Collected data:
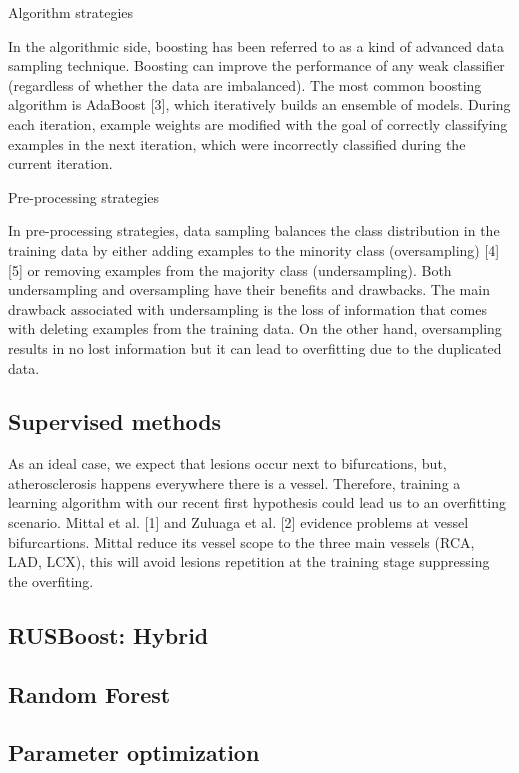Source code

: Algorithm strategies

In the algorithmic side, boosting has been referred to as a kind of advanced data sampling technique. Boosting can improve the performance of any weak classifier (regardless of whether the data are imbalanced). The most common boosting algorithm is AdaBoost [3], which iteratively builds an ensemble of models. During each iteration, example weights are modified with the goal of correctly classifying examples in the next iteration, which were incorrectly classified during the current iteration.

Pre-processing strategies

In pre-processing strategies, data sampling balances the class distribution in the training data by either adding examples to the minority class (oversampling) [4][5] or removing examples from the majority class (undersampling). Both undersampling and oversampling have their benefits and drawbacks. The main drawback associated with undersampling is the loss of information that comes with deleting examples from the training data. On the other hand, oversampling results in no lost information but it can lead to overfitting due to the duplicated data.

\subsection{Supervised methods}


As an ideal case, we expect that lesions occur next to bifurcations, but, atherosclerosis happens everywhere there is a vessel. Therefore, training a learning algorithm with our recent first hypothesis could lead us to an overfitting scenario. Mittal et al. [1] and Zuluaga et al. [2] evidence problems at vessel bifurcartions. Mittal reduce its vessel scope to the three main vessels (RCA, LAD, LCX), this will avoid lesions repetition at the training stage suppressing the overfiting.

\subsection{RUSBoost: Hybrid}

\subsection{Random Forest}

\subsection{Parameter optimization}


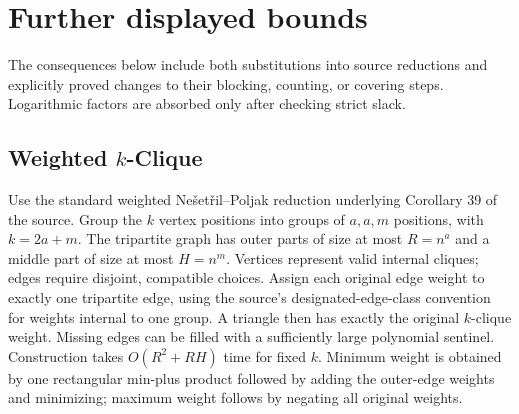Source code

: \documentclass[11pt]{article}
\begin{document}
\section{Further displayed bounds}
\label{sec:further}
The consequences below include both substitutions into source reductions
and explicitly proved changes to their blocking, counting, or covering
steps. Logarithmic factors are absorbed only after checking strict slack.

\subsection*{Weighted $k$-Clique}
Use the standard weighted Ne\v{s}et\v{r}il--Poljak reduction underlying
Corollary 39 of the source. Group the $k$ vertex positions into groups of
$a,a,m$ positions, with $k=2a+m$. The tripartite graph has outer parts of
size at most $R=n^a$ and a middle part of size at most $H=n^m$.
Vertices represent valid internal cliques; edges require disjoint,
compatible choices. Assign each original edge weight to exactly one
tripartite edge, using the source's designated-edge-class convention for
weights internal to one group. A triangle then has exactly the original
$k$-clique weight. Missing edges can be filled with a sufficiently large
polynomial sentinel. Construction takes $O(R^2+RH)$ time for fixed $k$.
Minimum weight is obtained by one rectangular min-plus product followed
by adding the outer-edge weights and minimizing; maximum weight follows
by negating all original weights.
\end{document}

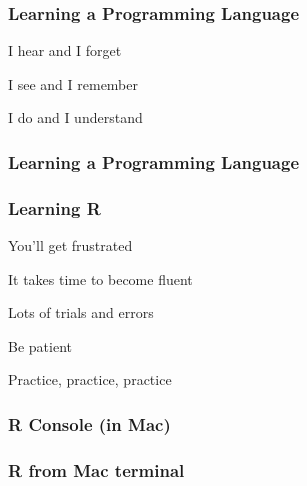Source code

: \documentclass[12pt]{beamer}\usepackage[]{graphicx}\usepackage[]{color}
\begin{document}

\begin{frame}
\frametitle{Learning a Programming Language}

\bbi
  \item I hear and I forget
  \item I see and I remember
  \item I do and I understand
\ei
\eb

\end{frame}


\begin{frame}
\frametitle{Learning a Programming Language}
\begin{center}
\end{center}
\end{frame}


\begin{frame}
\frametitle{Learning R}

\bi
  \item You'll get frustrated
  \item It takes time to become fluent
  \item Lots of trials and errors
  \item Be patient
  \item Practice, practice, practice
\ei
\eb

\end{frame}


\begin{frame}
\frametitle{R Console (in Mac)}

\begin{center}
\end{center}

\end{frame}


\begin{frame}
\frametitle{R from Mac terminal}

\begin{center}
\end{center}

\end{frame}
\end{document}
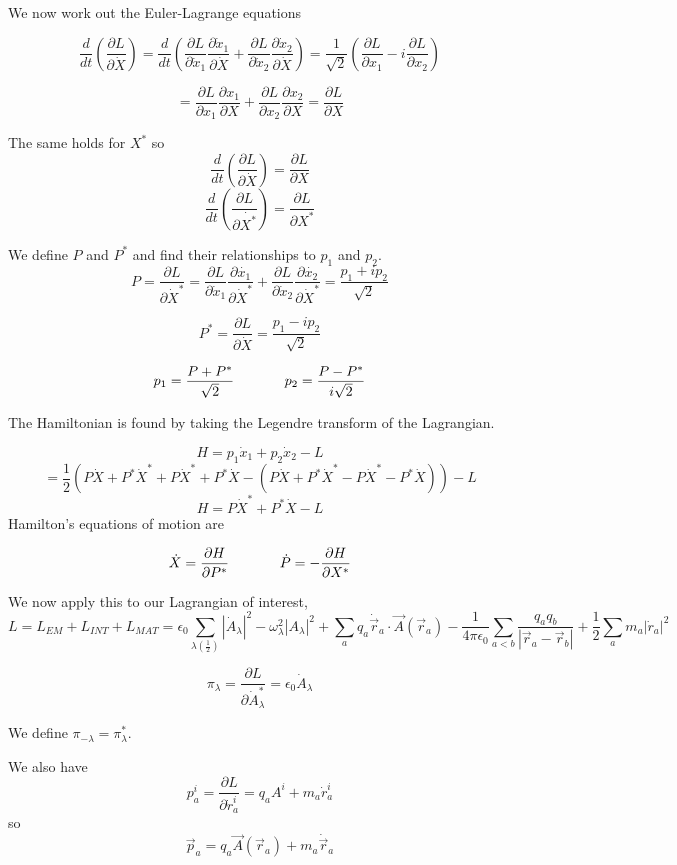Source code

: \documentclass[12pt]{article}
\newcommand{\pardiv}[2][]{\frac{\partial #1}{\partial #2}}
\begin{document}
We now work out the Euler-Lagrange equations

\[ \frac{d}{dt} \left(\pardiv[L]{\dot{X}}\right) = \frac{d}{dt}\left(\pardiv[L]{\dot{x}_1}\pardiv[\dot{x}_1]{\dot{X}} +  \pardiv[L]{\dot{x}_2}\pardiv[\dot{x}_2]{\dot{X}}\right) = \frac{1}{\sqrt{2}} \left(\pardiv[L]{x_1} -i \pardiv[L]{x_2} \right) \]

\[ = \pardiv[L]{x_1} \pardiv[x_1]{X} + \pardiv[L]{x_2} \pardiv[x_2]{X} = \pardiv[L]{X} \] 

The same holds for $X^*$ so
\[ \frac{d}{dt} \left(\pardiv[L]{\dot{X}}\right) = \pardiv[L]{X}\]
\[ \frac{d}{dt} \left(\pardiv[L]{\dot{X^*}}\right) = \pardiv[L]{X^*}\]

We define $P$ and $P^*$ and find their relationships to $p_1$ and $p_2$.
\[P = \pardiv[L]{\dot{X}^*} = \pardiv[L]{\dot{x}_1} \pardiv[\dot{x_1}]{\dot{X}^*} + \pardiv[L]{\dot{x}_2} \pardiv[\dot{x_2}]{\dot{X}^*} = \frac{p_1+ip_2}{\sqrt{2}}  \]

\[P^* = \pardiv[L]{\dot{X}} = \frac{p_1-ip_2}{\sqrt{2}} \]

\[ p_1 = \frac{P+P^*}{\sqrt{2}} \hspace{.5 in} p_2 = \frac{P-P^*}{i\sqrt{2}} \]

The Hamiltonian is found by taking the Legendre transform of the Lagrangian.

\[H = p_1\dot{x}_1 + p_2 \dot{x}_2 - L\]
\[ = \frac{1}{2}\left(P\dot{X} + P^*\dot{X}^* + P\dot{X}^* +P^*\dot{X} - (P\dot{X} +P^*\dot{X}^* -P\dot{X}^*-P^*\dot{X})\right) -L\]
\[H = P\dot{X}^* + P^*\dot{X} -L \]
Hamilton's equations of motion are

\[\dot{X} = \pardiv[H]{P^*} \hspace{.5 in} \dot{P} = -\pardiv[H]{X^*} \]

We now apply this to our Lagrangian of interest,
\[L=L_{EM} +L_{INT} +L_{MAT}= \epsilon_0 \sum_{\lambda \left(\frac{1}{2}\right)} |\dot{A}_{\lambda}|^2 -\omega_{\lambda}^2|A_{\lambda}|^2 + \sum_{a} q_a \dot{\vec{r}}_a\cdot\vec{A}(\vec{r}_a) - \frac{1}{4\pi \epsilon_0} \sum_{a<b} \frac{q_a q_b}{|\vec{r}_a-\vec{r}_b|} + \frac{1}{2}\sum_a m_a |\dot{r}_a|^2 \]

\[ \pi_{\lambda} = \pardiv[L]{\dot{A}_{\lambda}^*} = \epsilon_0 \dot{A}_{\lambda} \]

We define $\pi_{-\lambda} = \pi_{\lambda}^*$.

We also have
\[p_a^i = \pardiv[L]{\dot{r}_a^i} = q_a A^i + m_a \dot{r}_a^i\] 
so 
\[\vec{p}_a = q_a \vec{A}(\vec{r}_a) +m_a \dot{\vec{r}}_a\]
\end{document}
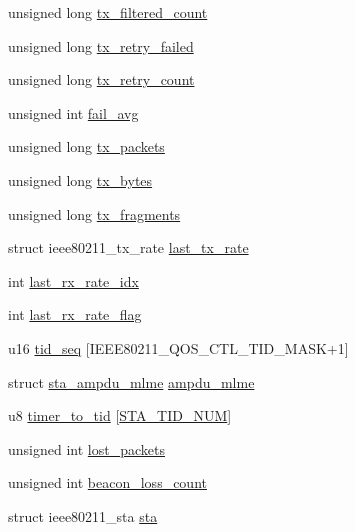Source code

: \begin{DoxyCompactItemize}
unsigned long \hyperlink{structsta__info_a4ea3ebbcb6af9d8f4f401897d2d16f13}{tx\-\_\-filtered\-\_\-count}
\item 
unsigned long \hyperlink{structsta__info_af0a03540f21240022f46246dd3fd1136}{tx\-\_\-retry\-\_\-failed}
\item 
unsigned long \hyperlink{structsta__info_ac0325bffa5a0874c0f3f62ec77ddbadf}{tx\-\_\-retry\-\_\-count}
\item 
unsigned int \hyperlink{structsta__info_a2e8ebe1593e8bfdb0696ad9adbab7209}{fail\-\_\-avg}
\item 
unsigned long \hyperlink{structsta__info_a04c4bb1c42d342d7b70a79c91a7ab2b7}{tx\-\_\-packets}
\item 
unsigned long \hyperlink{structsta__info_a7639b5284b79992ec806f00466ee1f24}{tx\-\_\-bytes}
\item 
unsigned long \hyperlink{structsta__info_ad4530b03477a3a0603c240e67c163ab9}{tx\-\_\-fragments}
\item 
struct ieee80211\-\_\-tx\-\_\-rate \hyperlink{structsta__info_a0691fc258d91f737d761976ad8c96118}{last\-\_\-tx\-\_\-rate}
\item 
int \hyperlink{structsta__info_a91ccafb08a519aa4bd9efdd330b3d6a9}{last\-\_\-rx\-\_\-rate\-\_\-idx}
\item 
int \hyperlink{structsta__info_a3ce20e50f9c3e0019984f7fce388ff53}{last\-\_\-rx\-\_\-rate\-\_\-flag}
\item 
u16 \hyperlink{structsta__info_a51a374321b9b3f2f41ec59ed2dc0eca9}{tid\-\_\-seq} \mbox{[}I\-E\-E\-E80211\-\_\-\-Q\-O\-S\-\_\-\-C\-T\-L\-\_\-\-T\-I\-D\-\_\-\-M\-A\-S\-K+1\mbox{]}
\item 
struct \hyperlink{structsta__ampdu__mlme}{sta\-\_\-ampdu\-\_\-mlme} \hyperlink{structsta__info_ad42a305af8f3528d28546f33350e4473}{ampdu\-\_\-mlme}
\item 
u8 \hyperlink{structsta__info_ab892eac21bd848831f225404459d91ff}{timer\-\_\-to\-\_\-tid} \mbox{[}\hyperlink{sta__info_8h_a8376226f35c3c806965ac03355cc1a00}{S\-T\-A\-\_\-\-T\-I\-D\-\_\-\-N\-U\-M}\mbox{]}
\item 
unsigned int \hyperlink{structsta__info_ab7d0bdf10d99357afd115dd2c9926cb9}{lost\-\_\-packets}
\item 
unsigned int \hyperlink{structsta__info_a2d5a8a52432b6f6ab32bcb069ca3115a}{beacon\-\_\-loss\-\_\-count}
\item 
struct ieee80211\-\_\-sta \hyperlink{structsta__info_a10bf230d5f2e241e9de2a67c2da53d4e}{sta}
\end{DoxyCompactItemize}


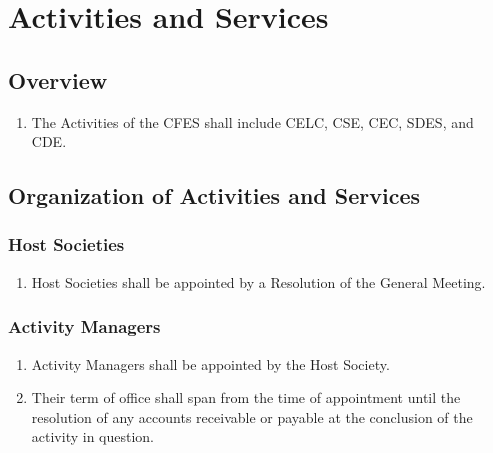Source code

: \section{Activities and Services}
\label{activities-and-services}

\subsection{Overview}
\label{activities-and-services-overview}

\begin{enumerate}
 \item The Activities of the CFES shall include CELC, CSE, CEC, SDES, and CDE.
\end{enumerate}

\subsection{Organization of Activities and Services}
\label{activities-and-services-organization-of-activities-and-services}

\subsubsection{Host Societies}
\label{organization-of-activities-and-services-host-societies}

\begin{enumerate}
 \item Host Societies shall be appointed by a Resolution of the General Meeting.
\end{enumerate}

\subsubsection{Activity Managers}
\label{organization-of-activities-and-services-activity-managers}

\begin{enumerate}
 \item Activity Managers shall be appointed by the Host Society.
 \item Their term of office shall span from the time of appointment until the resolution of any accounts receivable or payable at the conclusion of the activity in question.
\end{enumerate}
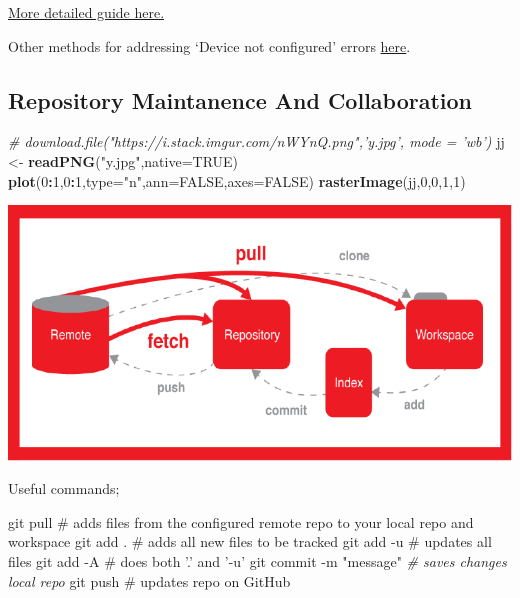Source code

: \documentclass[]{article}
\newenvironment{Shaded}{\begin{snugshade}}{\end{snugshade}}
\newcommand{\KeywordTok}[1]{\textcolor[rgb]{0.13,0.29,0.53}{\textbf{#1}}}
\newcommand{\DataTypeTok}[1]{\textcolor[rgb]{0.13,0.29,0.53}{#1}}
\newcommand{\DecValTok}[1]{\textcolor[rgb]{0.00,0.00,0.81}{#1}}
\newcommand{\StringTok}[1]{\textcolor[rgb]{0.31,0.60,0.02}{#1}}
\newcommand{\CommentTok}[1]{\textcolor[rgb]{0.56,0.35,0.01}{\textit{#1}}}
\newcommand{\OtherTok}[1]{\textcolor[rgb]{0.56,0.35,0.01}{#1}}
\newcommand{\FunctionTok}[1]{\textcolor[rgb]{0.00,0.00,0.00}{#1}}
\newcommand{\OperatorTok}[1]{\textcolor[rgb]{0.81,0.36,0.00}{\textbf{#1}}}
\newcommand{\NormalTok}[1]{#1}
\begin{document}
\href{https://help.github.com/articles/changing-a-remote-s-url/}{\color{blue}More detailed guide here.}

Other methods for addressing `Device not configured' errors
\href{https://stackoverflow.com/questions/40274484/fatal-could-not-read-username-for-https-github-com-device-not-configured}{\color{blue}here}.

\subsection{Repository Maintanence And Collaboration}

\begin{Shaded}
\begin{Highlighting}[]
\CommentTok{# download.file("https://i.stack.imgur.com/nWYnQ.png",'y.jpg', mode = 'wb')}
\NormalTok{jj <-}\StringTok{ }\KeywordTok{readPNG}\NormalTok{(}\StringTok{"y.jpg"}\NormalTok{,}\DataTypeTok{native=}\OtherTok{TRUE}\NormalTok{)}
\KeywordTok{plot}\NormalTok{(}\DecValTok{0}\OperatorTok{:}\DecValTok{1}\NormalTok{,}\DecValTok{0}\OperatorTok{:}\DecValTok{1}\NormalTok{,}\DataTypeTok{type=}\StringTok{"n"}\NormalTok{,}\DataTypeTok{ann=}\OtherTok{FALSE}\NormalTok{,}\DataTypeTok{axes=}\OtherTok{FALSE}\NormalTok{)}
\KeywordTok{rasterImage}\NormalTok{(jj,}\DecValTok{0}\NormalTok{,}\DecValTok{0}\NormalTok{,}\DecValTok{1}\NormalTok{,}\DecValTok{1}\NormalTok{)}
\end{Highlighting}
\end{Shaded}

\includegraphics{Data-Science-Handbook_files/figure-latex/unnamed-chunk-27-1.pdf}

Useful commands;

\begin{Shaded}
\begin{Highlighting}[]
\FunctionTok{git}\NormalTok{ pull    # adds files from the configured remote repo to your local repo and workspace}
\FunctionTok{git}\NormalTok{ add .   # adds all new files to be tracked}
\FunctionTok{git}\NormalTok{ add -u  # updates all files}
\FunctionTok{git}\NormalTok{ add -A  # does both }\StringTok{'.'}\NormalTok{ and }\StringTok{'-u'}
\FunctionTok{git}\NormalTok{ commit -m }\StringTok{"message"} \CommentTok{# saves changes local repo}
\FunctionTok{git}\NormalTok{ push    # updates repo on GitHub}
\end{Highlighting}
\end{Shaded}
\end{document}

Problem: Show all lines from the entries that hold "examples".

Solution to the problem:
In the algorithmic side, boosting has been referred to as a kind of advanced data sampling technique. Boosting can improve the performance of any weak classifier (regardless of whether the data are imbalanced). The most common boosting algorithm is AdaBoost [3], which iteratively builds an ensemble of models. During each iteration, example weights are modified with the goal of correctly classifying examples in the next iteration, which were incorrectly classified during the current iteration.
In pre-processing strategies, data sampling balances the class distribution in the training data by either adding examples to the minority class (oversampling) [4][5] or removing examples from the majority class (undersampling). Both undersampling and oversampling have their benefits and drawbacks. The main drawback associated with undersampling is the loss of information that comes with deleting examples from the training data. On the other hand, oversampling results in no lost information but it can lead to overfitting due to the duplicated data.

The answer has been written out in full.